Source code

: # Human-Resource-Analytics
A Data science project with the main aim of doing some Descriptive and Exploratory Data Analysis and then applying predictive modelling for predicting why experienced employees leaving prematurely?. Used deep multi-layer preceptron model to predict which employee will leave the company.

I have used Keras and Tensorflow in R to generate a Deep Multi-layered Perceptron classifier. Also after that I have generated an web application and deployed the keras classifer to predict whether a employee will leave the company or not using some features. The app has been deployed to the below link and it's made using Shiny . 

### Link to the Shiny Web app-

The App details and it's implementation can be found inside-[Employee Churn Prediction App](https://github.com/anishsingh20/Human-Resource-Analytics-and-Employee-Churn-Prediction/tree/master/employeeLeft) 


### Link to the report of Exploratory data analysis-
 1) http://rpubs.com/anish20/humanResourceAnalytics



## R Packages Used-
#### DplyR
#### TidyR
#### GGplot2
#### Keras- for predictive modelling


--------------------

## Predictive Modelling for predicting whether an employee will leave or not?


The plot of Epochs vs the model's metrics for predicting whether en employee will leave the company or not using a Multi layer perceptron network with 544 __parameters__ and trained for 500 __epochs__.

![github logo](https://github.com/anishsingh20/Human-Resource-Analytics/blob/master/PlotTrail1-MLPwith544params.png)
☆ ☆ ☆ ☆ ☆
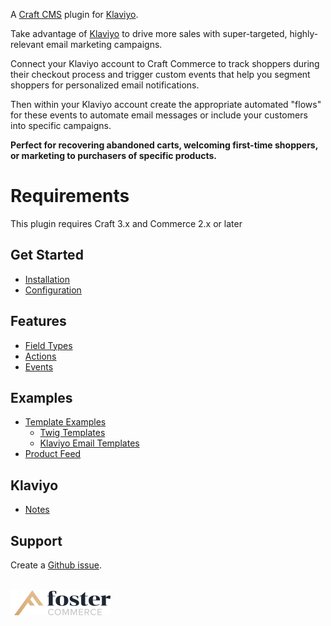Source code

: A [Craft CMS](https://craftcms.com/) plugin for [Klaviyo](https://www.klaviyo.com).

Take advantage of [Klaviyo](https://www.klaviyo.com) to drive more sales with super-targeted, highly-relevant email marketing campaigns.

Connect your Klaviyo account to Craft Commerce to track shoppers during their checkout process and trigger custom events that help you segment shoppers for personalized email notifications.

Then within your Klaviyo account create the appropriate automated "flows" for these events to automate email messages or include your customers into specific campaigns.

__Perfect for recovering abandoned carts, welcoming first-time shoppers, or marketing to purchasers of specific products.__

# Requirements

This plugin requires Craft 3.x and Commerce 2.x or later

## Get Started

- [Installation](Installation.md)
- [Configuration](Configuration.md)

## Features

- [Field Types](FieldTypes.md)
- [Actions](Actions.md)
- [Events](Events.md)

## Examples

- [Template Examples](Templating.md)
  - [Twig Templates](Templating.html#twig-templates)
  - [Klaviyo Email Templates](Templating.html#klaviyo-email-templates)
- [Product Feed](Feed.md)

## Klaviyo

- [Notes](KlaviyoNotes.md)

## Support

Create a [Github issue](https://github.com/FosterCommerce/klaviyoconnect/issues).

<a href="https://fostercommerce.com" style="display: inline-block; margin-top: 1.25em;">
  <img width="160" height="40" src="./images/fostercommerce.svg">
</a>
☆ ☆ ☆ ☆ ☆
- [Task instructions]:
In the listing above, which lines include the string "Shiny"? Return every one of them.

- [Exercise solution]:
I have used Keras and Tensorflow in R to generate a Deep Multi-layered Perceptron classifier. Also after that I have generated an web application and deployed the keras classifer to predict whether a employee will leave the company or not using some features. The app has been deployed to the below link and it's made using Shiny . 
### Link to the Shiny Web app-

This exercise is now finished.